The soft drinks market has been the most buoyant in recent times. Energy and sports drinks now command good authority in the market even though there is a big growth in the retro drink segment after the recent economic crisis. Different economies have registered different results in the last two years, a factor contributed to the fact that different economies have faced challenges after the economic crisis.
The Russian economy registered the biggest growth in the soft drinks industry last year. The region’s GDP grew by 5% and production volume in the region grew by 10% (OzBevNet, 2010). In Saudi Arabia, population growth and hot weather throughout the year kept the soft drink’s market stable. The market is among those affected by consumers’ health concerns and therefore, health-oriented products such as vegetable and pure fresh juice products performed better. The bigger and developed markets such as Europe and North America are reported to have a stagnated growth in the last few years. This is partly attributed to the global crisis. Analysts however argue that it is largely due to the fact that these markets have reached a maturity level, making it hard for producers to experiment.
According to (Schweppes, 2011), “as soft drinks manufacturers emerge from global recession, many face continued decline in developed countries due to maturity”. It is also notable that as more economies recover, credit accessibility is bigger and more competitors will emerge. More companies are therefore looking beyond their domestic markets to stay profitable and grow revenues. More companies are also looking at expanding their products categories to increase revenue. Another emerging trend is mergers by smaller companies to create strategic partnerships that will allow them gain access to new and bigger geographies.
“PepsiCo is an American global corporation headquartered in Purchase, Harrison, New York, with interests in manufacturing, marketing and distribution of grain-based snacks, beverages and other products” (PepsiCo, 2011). The company was formed 46 years ago by merging Pepsi-Cola and Frito-Lay. Pepsi has made several other acquisitions to add more brands to its portfolio. The business sells its products in more than 200 countries and by 2009, each of its lines was generating more than $ 1 billion in sales. It is ranked the second largest food and beverage business in the world by revenue. With over 285,000 employees globally, the business definitely attracts the attention of a big number of stakeholders.
In the beverage market, Coca-Cola has been Pepsi-Co’s primary competitor since its inception. In every part of the world, there are major soft drinks’ producers. However, Coca-Cola and Pepsi have dominated the market for a long time and registered a presence in every part of the globe. Other major competitors in different markets include RC Cola in North America, Ajegroup, AmBev, Corporacion Jose R. Lindley S.A, Embotelladora Don Jorge SAC, all in South America. In Europe, Perrier boasts of a good market share in the region while Bundaberg and Kirks do the same in Australia (Heinnman, 2010).
PepsiCo’s products portfolio has grown to hundreds of brands. Foods make up for 63% of the total products and beverages take up the remaining 37%. The company’s annual retail sales have been over $100 billion since 2009. The company categorizes its brands based on how much they generate in a year.
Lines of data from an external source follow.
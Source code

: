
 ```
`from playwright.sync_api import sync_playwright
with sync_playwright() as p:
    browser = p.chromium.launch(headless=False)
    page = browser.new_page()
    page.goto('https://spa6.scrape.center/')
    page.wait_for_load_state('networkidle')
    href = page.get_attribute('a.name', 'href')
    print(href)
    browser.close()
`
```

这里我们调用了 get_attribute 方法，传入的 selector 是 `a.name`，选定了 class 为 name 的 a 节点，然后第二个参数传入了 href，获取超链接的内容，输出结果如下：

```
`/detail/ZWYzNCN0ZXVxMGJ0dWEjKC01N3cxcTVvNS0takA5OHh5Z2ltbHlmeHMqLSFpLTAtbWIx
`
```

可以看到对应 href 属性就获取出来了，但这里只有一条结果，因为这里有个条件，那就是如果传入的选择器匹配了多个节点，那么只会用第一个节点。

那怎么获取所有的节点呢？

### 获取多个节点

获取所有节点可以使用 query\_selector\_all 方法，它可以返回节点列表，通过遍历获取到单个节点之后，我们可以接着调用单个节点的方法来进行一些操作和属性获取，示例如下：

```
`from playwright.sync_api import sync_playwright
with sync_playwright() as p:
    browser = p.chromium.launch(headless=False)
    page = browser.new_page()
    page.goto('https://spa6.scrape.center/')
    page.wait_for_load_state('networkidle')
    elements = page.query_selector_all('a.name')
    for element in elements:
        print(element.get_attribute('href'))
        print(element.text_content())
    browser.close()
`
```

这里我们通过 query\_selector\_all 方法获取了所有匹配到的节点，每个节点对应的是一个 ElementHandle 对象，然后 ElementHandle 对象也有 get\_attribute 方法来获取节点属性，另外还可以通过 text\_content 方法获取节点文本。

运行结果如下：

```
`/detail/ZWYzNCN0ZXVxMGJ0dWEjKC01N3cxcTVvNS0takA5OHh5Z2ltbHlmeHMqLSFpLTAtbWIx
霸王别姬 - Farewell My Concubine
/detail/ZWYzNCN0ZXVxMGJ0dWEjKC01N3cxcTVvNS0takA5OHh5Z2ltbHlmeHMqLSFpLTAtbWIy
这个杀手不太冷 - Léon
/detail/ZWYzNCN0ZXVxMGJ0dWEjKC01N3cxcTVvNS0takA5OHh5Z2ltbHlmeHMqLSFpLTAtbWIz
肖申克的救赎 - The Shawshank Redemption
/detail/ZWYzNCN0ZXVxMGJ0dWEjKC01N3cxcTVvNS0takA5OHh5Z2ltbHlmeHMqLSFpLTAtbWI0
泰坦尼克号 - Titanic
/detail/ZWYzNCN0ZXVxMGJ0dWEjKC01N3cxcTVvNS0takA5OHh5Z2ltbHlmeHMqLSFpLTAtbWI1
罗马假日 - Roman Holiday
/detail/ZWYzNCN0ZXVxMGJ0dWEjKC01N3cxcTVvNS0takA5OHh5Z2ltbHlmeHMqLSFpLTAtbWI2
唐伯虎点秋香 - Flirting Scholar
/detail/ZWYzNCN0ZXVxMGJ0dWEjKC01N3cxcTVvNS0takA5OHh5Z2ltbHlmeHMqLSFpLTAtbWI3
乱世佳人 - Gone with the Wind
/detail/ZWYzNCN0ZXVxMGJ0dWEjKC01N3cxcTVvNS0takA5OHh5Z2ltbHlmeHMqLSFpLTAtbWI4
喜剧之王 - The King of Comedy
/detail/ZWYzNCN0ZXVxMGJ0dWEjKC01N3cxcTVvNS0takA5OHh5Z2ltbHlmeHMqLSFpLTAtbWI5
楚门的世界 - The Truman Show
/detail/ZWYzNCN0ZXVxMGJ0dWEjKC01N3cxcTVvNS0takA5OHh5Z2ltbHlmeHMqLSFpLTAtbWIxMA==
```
In 2009, 19 of the company’s brands surpassed the $1 billion mark. Its major brands include Pepsi-Cola, Mountain Dew, 7 Up, Lay’s, Cheetos, Gatorade, Tropicana, Walkers and Pepsi Mix, among others. To manage a large number of brands globally, the company’s structure of global operations is constantly changing to suit its current needs.
Porter’s Five Forces
“A porter’s Five analysis of the industry revels that market forces are favorable for profitability” (Schweppes, 2011). The soft drinks industry has shown tremendous growth in profitability for both the bottlers and concentrate producers. These two parts of the industry have always been dependent of each other since the birth of the industry.
The soft drinks industry is characterized by concentrated revenues. By 1994, Coca Cola and Pepsi commanded a combined 73% market share, a number that stands at 74% now. The market is many times considered a duopoly between the two giant companies, a factor that has brought about tremendous economic benefits for the companies. “However, the fierce competition existing among few players such as the intensive rivalry between Coke and Pepsi has sometimes hampered profitability” (Schweppes, 2011). For example, in past years, price wars have time and again caused reduced profitability. In the 1980s, price wars caused poor margins and both companies registered losses in some of the years.
Threat of substitute
For along time in the early years of the industry, a soft drink meant a cola to many people. In the 1970s and 80s, the industry started experiencing an expanded portfolio and other beverages such as tea and bottled water became common. When these products came up, the two companies responded by expanding their varieties, mostly through alliances and more internal innovations. Businesses in the industry now work towards increasing substitutes internally and growing their brand names. “The threat of substitutes has therefore been reduced by the expansion of products portfolio through availability of alternative beverages such as juice, tea and many others” (Schweppes, 2011).Proliferation of brands and products has in the past threatened profitability as the markets get more and segmented, but the industry has put in place measures to ensure these threats don’t hold.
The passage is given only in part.